Alfred Miller Baud (20 September 1892 – 5 December 1986) was an Australian rules footballer who played with Carlton in the Victorian Football League (VFL).

Baud was born in Nagambie and went to school there. After leaving school, he went to Bendigo for his first job in the Post Office and later moved to Melbourne.

Baud first played with Carlton with 1913 and during his three-season career was a member of two premiership sides. The first came in 1914 when he played on the wing in the club's Grand Final victory and the other came the following season. He was captain in the 1915 Grand Final due to Billy Dick being suspended and started the game at half back.

Soon after he joined the military, enlisting with the 5th Division as a signaller.
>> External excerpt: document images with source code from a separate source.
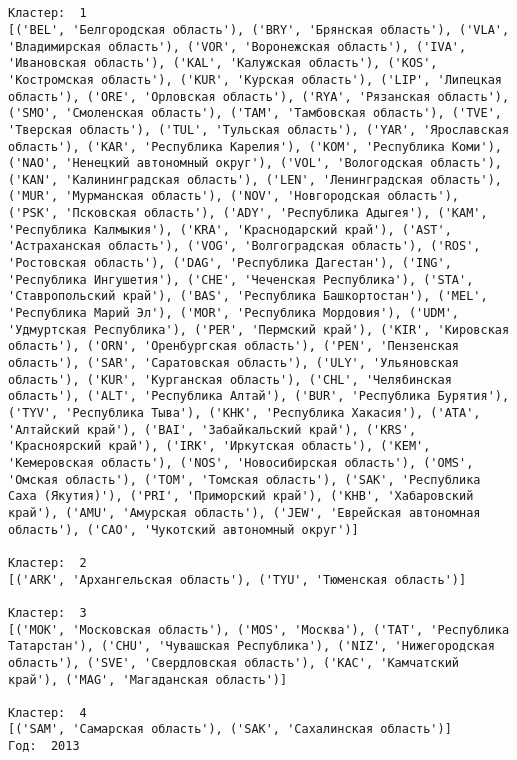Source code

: \documentclass[11pt]{article}
\begin{document}
    \begin{center}
    \end{center}
    { \hspace*{\fill} \\}
    
    \begin{Verbatim}[commandchars=\\\{\}]

Кластер:  1
[('BEL', 'Белгородская область'), ('BRY', 'Брянская область'), ('VLA', 'Владимирская область'), ('VOR', 'Воронежская область'), ('IVA', 'Ивановская область'), ('KAL', 'Калужская область'), ('KOS', 'Костромская область'), ('KUR', 'Курская область'), ('LIP', 'Липецкая область'), ('ORE', 'Орловская область'), ('RYA', 'Рязанская область'), ('SMO', 'Смоленская область'), ('TAM', 'Тамбовская область'), ('TVE', 'Тверская область'), ('TUL', 'Тульская область'), ('YAR', 'Ярославская область'), ('KAR', 'Республика Карелия'), ('KOM', 'Республика Коми'), ('NAO', 'Ненецкий автономный округ'), ('VOL', 'Вологодская область'), ('KAN', 'Калинингpадская область'), ('LEN', 'Ленинградская область'), ('MUR', 'Мурманская область'), ('NOV', 'Новгородская область'), ('PSK', 'Псковская область'), ('ADY', 'Республика Адыгея'), ('KAM', 'Республика Калмыкия'), ('KRA', 'Краснодарский край'), ('AST', 'Астраханская область'), ('VOG', 'Волгоградская область'), ('ROS', 'Ростовская область'), ('DAG', 'Республика Дагестан'), ('ING', 'Республика Ингушетия'), ('CHE', 'Чеченская Республика'), ('STA', 'Ставропольский край'), ('BAS', 'Республика Башкортостан'), ('MEL', 'Республика Марий Эл'), ('MOR', 'Республика Мордовия'), ('UDM', 'Удмуртская Республика'), ('PER', 'Пермский край'), ('KIR', 'Кировская область'), ('ORN', 'Оренбургская область'), ('PEN', 'Пензенская область'), ('SAR', 'Саратовская область'), ('ULY', 'Ульяновская область'), ('KUR', 'Курганская область'), ('CHL', 'Челябинская область'), ('ALT', 'Республика Алтай'), ('BUR', 'Республика Бурятия'), ('TYV', 'Республика Тыва'), ('KHK', 'Республика Хакасия'), ('ATA', 'Алтайский край'), ('BAI', 'Забайкальский край'), ('KRS', 'Красноярский край'), ('IRK', 'Иркутская область'), ('KEM', 'Кемеровская область'), ('NOS', 'Новосибирская область'), ('OMS', 'Омская область'), ('TOM', 'Томская область'), ('SAK', 'Республика Саха (Якутия)'), ('PRI', 'Приморский край'), ('KHB', 'Хабаровский край'), ('AMU', 'Амурская область'), ('JEW', 'Еврейская автономная область'), ('CAO', 'Чукотский автономный округ')]

Кластер:  2
[('ARK', 'Архангельская область'), ('TYU', 'Тюменская область')]

Кластер:  3
[('MOK', 'Московская область'), ('MOS', 'Москва'), ('TAT', 'Республика Татарстан'), ('CHU', 'Чувашская Республика'), ('NIZ', 'Нижегородская область'), ('SVE', 'Свердловская область'), ('KAC', 'Камчатский край'), ('MAG', 'Магаданская область')]

Кластер:  4
[('SAM', 'Самарская область'), ('SAK', 'Сахалинская область')]
Год:  2013

    \end{Verbatim}
\end{document}
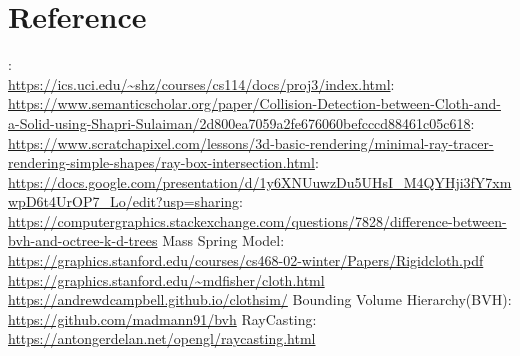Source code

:\documentclass{article}
\begin{document}
\section*{Reference}
\justify
[Figure 2.1.1] :\\ \url{https://ics.uci.edu/~shz/courses/cs114/docs/proj3/index.html}\newline
[Figure 2.2.2.1] :\\ \url{https://www.semanticscholar.org/paper/Collision-Detection-between-Cloth-and-a-Solid-using-Shapri-Sulaiman/2d800ea7059a2fe676060befcccd88461c05c618}\newline
[Figure 2.2.2.2] :\\ \url{https://www.scratchapixel.com/lessons/3d-basic-rendering/minimal-ray-tracer-rendering-simple-shapes/ray-box-intersection.html}\newline
[Figure 3.1] :\\ \url{https://docs.google.com/presentation/d/1y6XNUuwzDu5UHsI_M4QYHji3fY7xmwpD6t4UrOP7_Lo/edit?usp=sharing}\newline
[Figure 4.1] :\\ \url{https://computergraphics.stackexchange.com/questions/7828/difference-between-bvh-and-octree-k-d-trees}\newline\newline
Mass Spring Model:\\
\url{https://graphics.stanford.edu/courses/cs468-02-winter/Papers/Rigidcloth.pdf}\newline
\url{https://graphics.stanford.edu/~mdfisher/cloth.html}\newline
\url{https://andrewdcampbell.github.io/clothsim/}\newline\newline
Bounding Volume Hierarchy(BVH):\\
\url{https://github.com/madmann91/bvh}\newline\newline
RayCasting:\\
\url{https://antongerdelan.net/opengl/raycasting.html}\newline
\end{document}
After serving in Egypt and France, he was seriously wounded with a shrapnel injury to the head at Anzac Ridge in 1917, leaving him with reduced sight. The surgeons put a silver plate in his head that stayed in place for the remainder of his life. Baud's war service and injury is mentioned in sports journalist Martin Flanagan's 2003 collection of essays The Game in Time of War.

After the war he resumed work with the Post Office, and served for 50 years as a telegraphist and postmaster including long terms at the Ascot Vale and North Melbourne Post Offices.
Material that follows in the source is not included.